### Task prompt
Everything from the line containing "## Consignas" through the end of the entries should be output exactly; nothing before it is wanted.

### Records to process
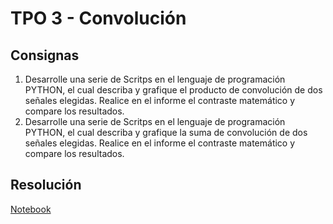 # TPO 3 - Convolución

## Consignas

1. Desarrolle una serie de Scritps en el lenguaje de programación PYTHON, el cual describa y grafique el producto de convolución de dos señales elegidas. Realice en el informe el contraste matemático y compare los resultados.
2. Desarrolle una serie de Scritps en el lenguaje de programación PYTHON, el cual describa y grafique la suma de convolución de dos señales elegidas. Realice en el informe el contraste matemático y compare los resultados.

## Resolución

[Notebook](./tp3.ipynb)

### The answer
## Consignas

1. Desarrolle una serie de Scritps en el lenguaje de programación PYTHON, el cual describa y grafique el producto de convolución de dos señales elegidas. Realice en el informe el contraste matemático y compare los resultados.
2. Desarrolle una serie de Scritps en el lenguaje de programación PYTHON, el cual describa y grafique la suma de convolución de dos señales elegidas. Realice en el informe el contraste matemático y compare los resultados.

## Resolución

[Notebook](./tp3.ipynb)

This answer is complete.